%%

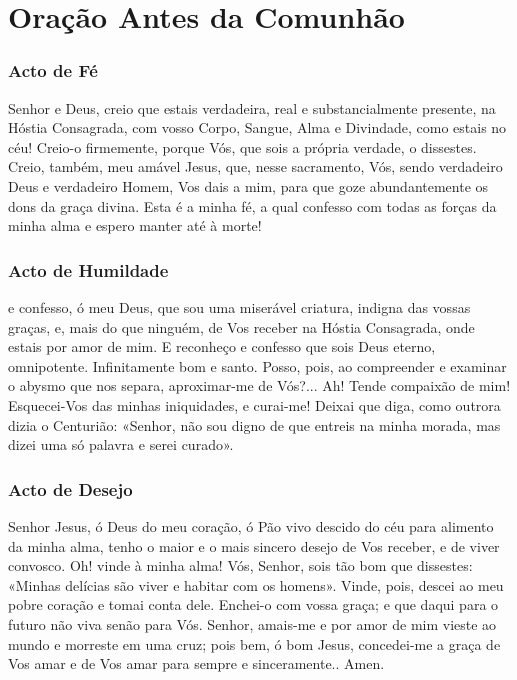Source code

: \section{Oração Antes da Comunhão}\label{oracaoantescomunhao}

\subsubsection{Acto de Fé}

 Senhor e Deus, creio que estais verdadeira, real e substancialmente presente, na Hóstia Consagrada, com vosso Corpo, Sangue, Alma e Divindade, como estais no céu! Creio-o firmemente, porque Vós, que sois a própria verdade, o dissestes. Creio, também, meu amável Jesus, que, nesse sacramento, Vós, sendo verdadeiro Deus e verdadeiro Homem, Vos dais a mim, para que goze abundantemente os dons da graça divina. Esta é a minha fé, a qual confesso com todas as forças da minha alma e espero manter até à morte!

\subsubsection{Acto de Humildade}
 e confesso, ó meu Deus, que sou uma miserável criatura, indigna das vossas graças, e, mais do que ninguém, de Vos receber na Hóstia Consagrada, onde estais por amor de mim. E reconheço e confesso que sois Deus eterno, omnipotente. Infinitamente bom e santo. Posso, pois, ao compreender e examinar o abysmo que nos separa, aproximar-me de Vós?... Ah! Tende compaixão de mim! Esquecei-Vos das minhas iniquidades, e curai-me! Deixai que diga, como outrora dizia o Centurião: «Senhor, não sou digno de que entreis na minha morada, mas dizei uma só palavra e serei curado».

\subsubsection{Acto de Desejo}

 Senhor Jesus, ó Deus do meu coração, ó Pão vivo descido do céu para alimento da minha alma, tenho o maior e o mais sincero desejo de Vos receber, e de viver convosco. Oh! vinde à minha alma! Vós, Senhor, sois tão bom que dissestes: «Minhas delícias são viver e habitar com os homens». Vinde, pois, descei ao meu pobre coração e tomai conta dele. Enchei-o com vossa graça; e que daqui para o futuro não viva senão para Vós. Senhor, amais-me e por amor de mim vieste ao mundo e morreste em uma cruz; pois bem, ó bom Jesus, concedei-me a graça de Vos amar e de Vos amar para sempre e sinceramente.. Amen.

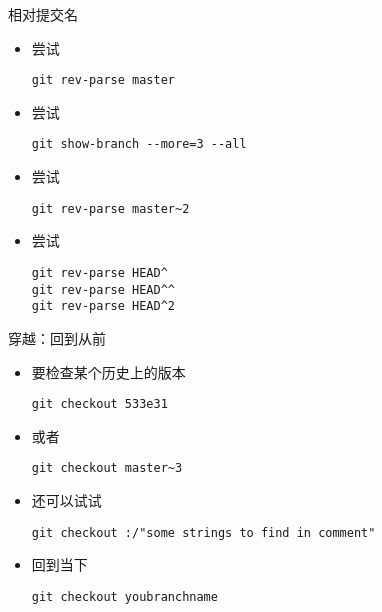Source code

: \begin{frame}[<+->][fragile]{相对提交名}
    \begin{itemize}
        \item 尝试
\begin{Verbatim}[frame=single,commandchars=\\\{\}]
git rev-parse master
\end{Verbatim}
        \item 尝试
\begin{Verbatim}[frame=single,commandchars=\\\{\}]
git show-branch --more=3 --all
\end{Verbatim}
        \item 尝试
\begin{Verbatim}[frame=single,commandchars=\\\{\}]
git rev-parse master~2
\end{Verbatim}
        \item 尝试
\begin{Verbatim}[frame=single,commandchars=\\\{\}]
git rev-parse HEAD^
git rev-parse HEAD^^
git rev-parse HEAD^2
\end{Verbatim}
    \end{itemize}
\end{frame}

\begin{frame}[<+->][fragile]{穿越：回到从前}
    \begin{itemize}
        \item 要检查某个历史上的版本
\begin{Verbatim}[frame=single,commandchars=\\\{\}]
git checkout 533e31
\end{Verbatim}
        \item 或者
\begin{Verbatim}[frame=single,commandchars=\\\{\}]
git checkout master~3
\end{Verbatim}
        \item 还可以试试
\begin{Verbatim}[frame=single,commandchars=\\\{\}]
git checkout :/"some strings to find in comment"
\end{Verbatim}
        \item 回到当下
\begin{Verbatim}[frame=single,commandchars=\\\{\}]
git checkout youbranchname
\end{Verbatim}
    \end{itemize}
\end{frame}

%%

= Work order =
What is the number of lines in the listing that hold "parse"? Give that number and nothing more.

= Result of this exercise =
5